== Work to complete ==
Look through the listing below for the word "there" and copy every line where it occurs.

== Provided data ==
———
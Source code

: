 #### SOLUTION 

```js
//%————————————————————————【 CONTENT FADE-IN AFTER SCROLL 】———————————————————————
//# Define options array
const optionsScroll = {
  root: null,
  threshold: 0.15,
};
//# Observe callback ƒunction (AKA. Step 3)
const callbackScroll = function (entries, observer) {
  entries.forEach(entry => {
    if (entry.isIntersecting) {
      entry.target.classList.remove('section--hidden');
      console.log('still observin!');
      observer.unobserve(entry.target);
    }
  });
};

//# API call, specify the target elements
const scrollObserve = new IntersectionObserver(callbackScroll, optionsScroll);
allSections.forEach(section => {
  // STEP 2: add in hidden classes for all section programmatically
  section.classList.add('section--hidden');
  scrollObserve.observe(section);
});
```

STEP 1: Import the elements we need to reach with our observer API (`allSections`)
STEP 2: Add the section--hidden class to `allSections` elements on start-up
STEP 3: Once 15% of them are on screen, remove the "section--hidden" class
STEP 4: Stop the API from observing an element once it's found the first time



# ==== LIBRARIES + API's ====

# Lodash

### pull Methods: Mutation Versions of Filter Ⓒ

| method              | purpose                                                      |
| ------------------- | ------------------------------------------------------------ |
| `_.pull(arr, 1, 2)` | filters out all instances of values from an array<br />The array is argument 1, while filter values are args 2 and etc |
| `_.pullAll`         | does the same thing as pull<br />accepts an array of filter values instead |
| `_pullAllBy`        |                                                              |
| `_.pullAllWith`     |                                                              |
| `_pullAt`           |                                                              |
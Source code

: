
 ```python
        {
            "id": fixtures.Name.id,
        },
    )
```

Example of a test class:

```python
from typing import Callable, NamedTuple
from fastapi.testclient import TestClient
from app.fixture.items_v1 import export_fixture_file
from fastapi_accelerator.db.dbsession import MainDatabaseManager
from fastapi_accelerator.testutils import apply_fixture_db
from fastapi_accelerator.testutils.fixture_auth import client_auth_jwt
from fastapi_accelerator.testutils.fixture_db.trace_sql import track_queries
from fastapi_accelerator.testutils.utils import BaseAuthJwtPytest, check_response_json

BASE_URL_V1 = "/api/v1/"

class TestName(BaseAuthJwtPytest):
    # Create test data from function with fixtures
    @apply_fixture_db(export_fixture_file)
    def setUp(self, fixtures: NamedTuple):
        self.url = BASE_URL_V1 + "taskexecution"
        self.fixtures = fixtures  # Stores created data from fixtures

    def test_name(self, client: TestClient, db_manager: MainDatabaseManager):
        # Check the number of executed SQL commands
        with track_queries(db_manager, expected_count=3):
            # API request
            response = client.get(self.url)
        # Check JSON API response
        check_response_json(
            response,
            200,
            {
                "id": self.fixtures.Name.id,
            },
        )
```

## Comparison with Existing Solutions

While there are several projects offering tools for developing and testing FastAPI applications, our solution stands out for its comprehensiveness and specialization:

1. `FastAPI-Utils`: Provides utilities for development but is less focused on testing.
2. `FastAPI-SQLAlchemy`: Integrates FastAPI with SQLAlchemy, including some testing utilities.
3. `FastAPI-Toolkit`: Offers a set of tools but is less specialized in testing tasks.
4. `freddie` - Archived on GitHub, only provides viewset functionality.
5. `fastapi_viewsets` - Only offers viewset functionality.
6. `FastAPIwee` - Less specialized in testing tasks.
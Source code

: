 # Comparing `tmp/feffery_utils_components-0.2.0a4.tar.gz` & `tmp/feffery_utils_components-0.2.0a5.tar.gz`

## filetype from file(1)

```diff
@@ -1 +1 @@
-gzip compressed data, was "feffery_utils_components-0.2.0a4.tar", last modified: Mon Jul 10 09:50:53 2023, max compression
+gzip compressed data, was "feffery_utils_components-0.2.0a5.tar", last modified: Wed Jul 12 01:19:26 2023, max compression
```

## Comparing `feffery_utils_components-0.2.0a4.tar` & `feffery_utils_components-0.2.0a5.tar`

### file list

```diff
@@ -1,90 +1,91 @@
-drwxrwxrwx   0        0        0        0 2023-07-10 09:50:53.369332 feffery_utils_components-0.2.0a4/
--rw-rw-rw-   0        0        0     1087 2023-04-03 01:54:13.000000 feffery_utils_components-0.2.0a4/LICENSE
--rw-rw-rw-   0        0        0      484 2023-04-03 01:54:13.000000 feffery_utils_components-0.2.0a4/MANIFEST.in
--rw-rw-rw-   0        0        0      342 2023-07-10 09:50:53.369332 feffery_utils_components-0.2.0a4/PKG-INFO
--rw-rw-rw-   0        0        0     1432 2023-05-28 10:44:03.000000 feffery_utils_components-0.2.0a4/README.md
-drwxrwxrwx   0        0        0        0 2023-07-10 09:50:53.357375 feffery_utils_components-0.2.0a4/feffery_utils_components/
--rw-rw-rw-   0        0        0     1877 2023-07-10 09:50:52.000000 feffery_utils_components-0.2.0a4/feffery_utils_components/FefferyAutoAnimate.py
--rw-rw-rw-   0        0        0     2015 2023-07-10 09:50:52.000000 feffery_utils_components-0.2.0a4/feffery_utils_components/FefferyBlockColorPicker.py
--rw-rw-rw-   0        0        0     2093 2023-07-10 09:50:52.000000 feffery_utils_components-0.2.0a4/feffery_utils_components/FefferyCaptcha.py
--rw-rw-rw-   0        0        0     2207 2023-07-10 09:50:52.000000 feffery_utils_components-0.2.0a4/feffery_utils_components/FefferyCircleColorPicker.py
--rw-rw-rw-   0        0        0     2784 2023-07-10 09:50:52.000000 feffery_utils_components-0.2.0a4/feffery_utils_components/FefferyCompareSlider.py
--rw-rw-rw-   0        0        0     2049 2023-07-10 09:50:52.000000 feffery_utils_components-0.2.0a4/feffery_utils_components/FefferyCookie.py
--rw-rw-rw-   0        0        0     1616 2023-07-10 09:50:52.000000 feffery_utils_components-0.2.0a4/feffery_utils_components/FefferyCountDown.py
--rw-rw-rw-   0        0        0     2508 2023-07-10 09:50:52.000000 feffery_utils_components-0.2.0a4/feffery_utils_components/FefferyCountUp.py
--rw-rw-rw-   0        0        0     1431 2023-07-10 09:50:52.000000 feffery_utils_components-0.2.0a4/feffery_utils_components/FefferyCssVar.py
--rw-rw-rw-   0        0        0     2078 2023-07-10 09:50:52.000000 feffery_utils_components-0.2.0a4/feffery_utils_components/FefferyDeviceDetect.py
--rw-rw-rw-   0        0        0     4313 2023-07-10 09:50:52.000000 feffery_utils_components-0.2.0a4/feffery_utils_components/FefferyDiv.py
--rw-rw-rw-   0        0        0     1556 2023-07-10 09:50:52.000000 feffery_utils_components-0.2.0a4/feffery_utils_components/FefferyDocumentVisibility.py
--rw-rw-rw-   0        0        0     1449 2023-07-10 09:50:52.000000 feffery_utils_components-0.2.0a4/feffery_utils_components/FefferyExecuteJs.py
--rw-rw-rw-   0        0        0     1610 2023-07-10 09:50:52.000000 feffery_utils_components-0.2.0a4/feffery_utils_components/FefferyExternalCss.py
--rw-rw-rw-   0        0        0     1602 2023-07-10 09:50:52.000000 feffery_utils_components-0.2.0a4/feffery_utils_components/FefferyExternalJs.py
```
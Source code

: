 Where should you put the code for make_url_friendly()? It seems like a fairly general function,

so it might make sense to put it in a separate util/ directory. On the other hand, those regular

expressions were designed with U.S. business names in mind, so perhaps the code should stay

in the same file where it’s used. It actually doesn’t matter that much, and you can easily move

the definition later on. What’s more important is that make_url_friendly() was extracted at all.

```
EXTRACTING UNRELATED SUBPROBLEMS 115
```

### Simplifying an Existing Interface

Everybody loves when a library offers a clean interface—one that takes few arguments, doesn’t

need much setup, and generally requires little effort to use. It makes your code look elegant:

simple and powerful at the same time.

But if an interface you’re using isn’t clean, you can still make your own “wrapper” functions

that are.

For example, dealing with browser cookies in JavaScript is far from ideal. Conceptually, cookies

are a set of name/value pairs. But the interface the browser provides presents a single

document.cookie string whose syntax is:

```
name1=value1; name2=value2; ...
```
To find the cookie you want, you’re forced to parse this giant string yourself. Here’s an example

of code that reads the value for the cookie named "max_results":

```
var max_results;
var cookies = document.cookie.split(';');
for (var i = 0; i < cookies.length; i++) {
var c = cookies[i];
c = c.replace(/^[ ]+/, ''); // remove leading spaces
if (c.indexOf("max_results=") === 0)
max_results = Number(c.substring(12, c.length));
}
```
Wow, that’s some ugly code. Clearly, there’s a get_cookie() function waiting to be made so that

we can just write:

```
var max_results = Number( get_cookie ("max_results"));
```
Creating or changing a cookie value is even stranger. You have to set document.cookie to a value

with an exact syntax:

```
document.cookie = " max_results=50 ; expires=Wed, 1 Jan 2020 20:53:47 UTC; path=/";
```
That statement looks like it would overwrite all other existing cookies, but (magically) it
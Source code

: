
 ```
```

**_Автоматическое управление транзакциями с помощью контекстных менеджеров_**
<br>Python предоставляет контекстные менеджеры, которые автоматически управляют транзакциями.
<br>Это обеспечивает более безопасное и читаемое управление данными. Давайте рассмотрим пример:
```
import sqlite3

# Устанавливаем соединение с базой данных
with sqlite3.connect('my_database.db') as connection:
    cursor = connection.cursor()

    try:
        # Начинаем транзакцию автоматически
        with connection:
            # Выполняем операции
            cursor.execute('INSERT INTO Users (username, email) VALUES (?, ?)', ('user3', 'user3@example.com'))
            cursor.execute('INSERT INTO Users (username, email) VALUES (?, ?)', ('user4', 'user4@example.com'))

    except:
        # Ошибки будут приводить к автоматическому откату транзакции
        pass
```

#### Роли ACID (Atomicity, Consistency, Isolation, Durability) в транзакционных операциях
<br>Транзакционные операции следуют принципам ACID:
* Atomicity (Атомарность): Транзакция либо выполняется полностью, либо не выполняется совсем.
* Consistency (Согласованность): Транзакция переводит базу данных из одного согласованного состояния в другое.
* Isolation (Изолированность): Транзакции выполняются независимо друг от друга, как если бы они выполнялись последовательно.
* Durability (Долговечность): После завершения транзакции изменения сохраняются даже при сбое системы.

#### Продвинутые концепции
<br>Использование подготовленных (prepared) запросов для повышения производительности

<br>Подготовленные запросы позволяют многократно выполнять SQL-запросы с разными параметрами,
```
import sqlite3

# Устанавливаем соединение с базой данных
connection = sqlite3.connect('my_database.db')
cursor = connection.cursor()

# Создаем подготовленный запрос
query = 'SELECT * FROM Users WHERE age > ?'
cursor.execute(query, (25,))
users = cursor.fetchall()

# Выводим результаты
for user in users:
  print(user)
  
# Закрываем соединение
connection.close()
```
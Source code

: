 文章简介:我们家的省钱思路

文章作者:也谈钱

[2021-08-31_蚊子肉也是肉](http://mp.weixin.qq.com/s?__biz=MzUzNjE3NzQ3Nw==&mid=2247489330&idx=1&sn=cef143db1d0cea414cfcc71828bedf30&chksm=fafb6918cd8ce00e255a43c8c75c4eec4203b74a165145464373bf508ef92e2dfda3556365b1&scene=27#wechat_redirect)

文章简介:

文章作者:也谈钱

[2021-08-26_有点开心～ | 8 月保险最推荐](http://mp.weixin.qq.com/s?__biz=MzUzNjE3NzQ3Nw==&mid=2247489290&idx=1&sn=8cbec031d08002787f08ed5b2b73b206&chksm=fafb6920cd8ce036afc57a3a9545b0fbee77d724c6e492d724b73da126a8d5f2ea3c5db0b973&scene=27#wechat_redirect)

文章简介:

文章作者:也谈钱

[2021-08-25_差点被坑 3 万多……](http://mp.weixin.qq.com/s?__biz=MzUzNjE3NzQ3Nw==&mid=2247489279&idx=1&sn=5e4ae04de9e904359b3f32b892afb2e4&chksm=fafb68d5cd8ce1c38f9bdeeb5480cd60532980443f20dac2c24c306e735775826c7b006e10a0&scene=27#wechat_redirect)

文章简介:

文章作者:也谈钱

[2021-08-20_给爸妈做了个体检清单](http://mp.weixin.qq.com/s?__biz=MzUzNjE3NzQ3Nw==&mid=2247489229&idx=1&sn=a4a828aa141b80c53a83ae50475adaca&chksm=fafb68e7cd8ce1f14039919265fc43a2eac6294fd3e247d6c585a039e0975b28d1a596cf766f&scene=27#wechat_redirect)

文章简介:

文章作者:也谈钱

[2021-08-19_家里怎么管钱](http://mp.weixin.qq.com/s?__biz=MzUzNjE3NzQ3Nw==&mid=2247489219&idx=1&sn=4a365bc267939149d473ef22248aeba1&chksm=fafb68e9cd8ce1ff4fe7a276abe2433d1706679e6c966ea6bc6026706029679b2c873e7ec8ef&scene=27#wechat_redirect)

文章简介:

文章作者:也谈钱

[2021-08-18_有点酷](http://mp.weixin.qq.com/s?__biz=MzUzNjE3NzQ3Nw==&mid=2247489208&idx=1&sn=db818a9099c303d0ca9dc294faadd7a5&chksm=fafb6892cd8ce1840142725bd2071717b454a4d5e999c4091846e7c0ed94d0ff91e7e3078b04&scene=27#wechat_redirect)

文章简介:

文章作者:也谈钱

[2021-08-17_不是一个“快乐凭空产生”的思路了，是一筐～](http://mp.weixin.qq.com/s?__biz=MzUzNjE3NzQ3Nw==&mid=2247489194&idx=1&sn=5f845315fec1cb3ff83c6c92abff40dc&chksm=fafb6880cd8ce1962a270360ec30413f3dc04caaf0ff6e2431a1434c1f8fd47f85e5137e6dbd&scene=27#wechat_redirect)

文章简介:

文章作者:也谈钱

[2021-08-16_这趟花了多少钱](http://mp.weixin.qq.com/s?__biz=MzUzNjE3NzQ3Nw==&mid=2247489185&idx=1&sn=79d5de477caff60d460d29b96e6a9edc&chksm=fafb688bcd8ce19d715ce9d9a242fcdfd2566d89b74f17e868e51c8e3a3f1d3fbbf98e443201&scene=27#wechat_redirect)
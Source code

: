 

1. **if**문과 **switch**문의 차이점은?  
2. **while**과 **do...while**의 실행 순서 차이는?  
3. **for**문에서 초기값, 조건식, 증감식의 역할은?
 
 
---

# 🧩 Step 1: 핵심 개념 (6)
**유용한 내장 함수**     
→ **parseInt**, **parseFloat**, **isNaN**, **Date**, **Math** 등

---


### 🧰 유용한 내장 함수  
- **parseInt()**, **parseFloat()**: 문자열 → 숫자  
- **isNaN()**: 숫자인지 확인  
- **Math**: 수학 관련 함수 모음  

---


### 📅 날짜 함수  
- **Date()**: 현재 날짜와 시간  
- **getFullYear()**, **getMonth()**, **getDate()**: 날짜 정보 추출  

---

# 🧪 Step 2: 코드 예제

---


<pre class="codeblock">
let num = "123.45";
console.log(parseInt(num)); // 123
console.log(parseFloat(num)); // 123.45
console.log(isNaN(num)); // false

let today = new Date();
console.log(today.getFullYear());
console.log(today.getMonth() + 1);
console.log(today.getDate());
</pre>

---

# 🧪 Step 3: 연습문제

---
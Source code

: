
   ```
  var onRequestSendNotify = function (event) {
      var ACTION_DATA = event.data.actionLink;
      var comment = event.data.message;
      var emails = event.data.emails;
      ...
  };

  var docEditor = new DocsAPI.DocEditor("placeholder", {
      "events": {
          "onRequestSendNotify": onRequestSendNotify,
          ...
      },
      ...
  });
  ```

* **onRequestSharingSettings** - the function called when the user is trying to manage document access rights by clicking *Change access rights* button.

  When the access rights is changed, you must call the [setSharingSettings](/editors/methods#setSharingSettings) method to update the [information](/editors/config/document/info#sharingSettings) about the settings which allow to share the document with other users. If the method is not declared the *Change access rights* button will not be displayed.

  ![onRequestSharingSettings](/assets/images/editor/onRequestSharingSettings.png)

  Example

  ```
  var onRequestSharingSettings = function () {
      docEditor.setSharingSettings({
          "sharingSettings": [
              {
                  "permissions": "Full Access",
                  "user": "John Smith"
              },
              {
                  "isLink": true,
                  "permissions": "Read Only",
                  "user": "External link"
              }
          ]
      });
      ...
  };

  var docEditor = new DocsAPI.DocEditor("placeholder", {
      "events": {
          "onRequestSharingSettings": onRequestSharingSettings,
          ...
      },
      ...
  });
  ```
———
== Finished exercise ==
While there are several projects offering tools for developing and testing FastAPI applications, our solution stands out for its comprehensiveness and specialization:
Wow, that’s some ugly code. Clearly, there’s a get_cookie() function waiting to be made so that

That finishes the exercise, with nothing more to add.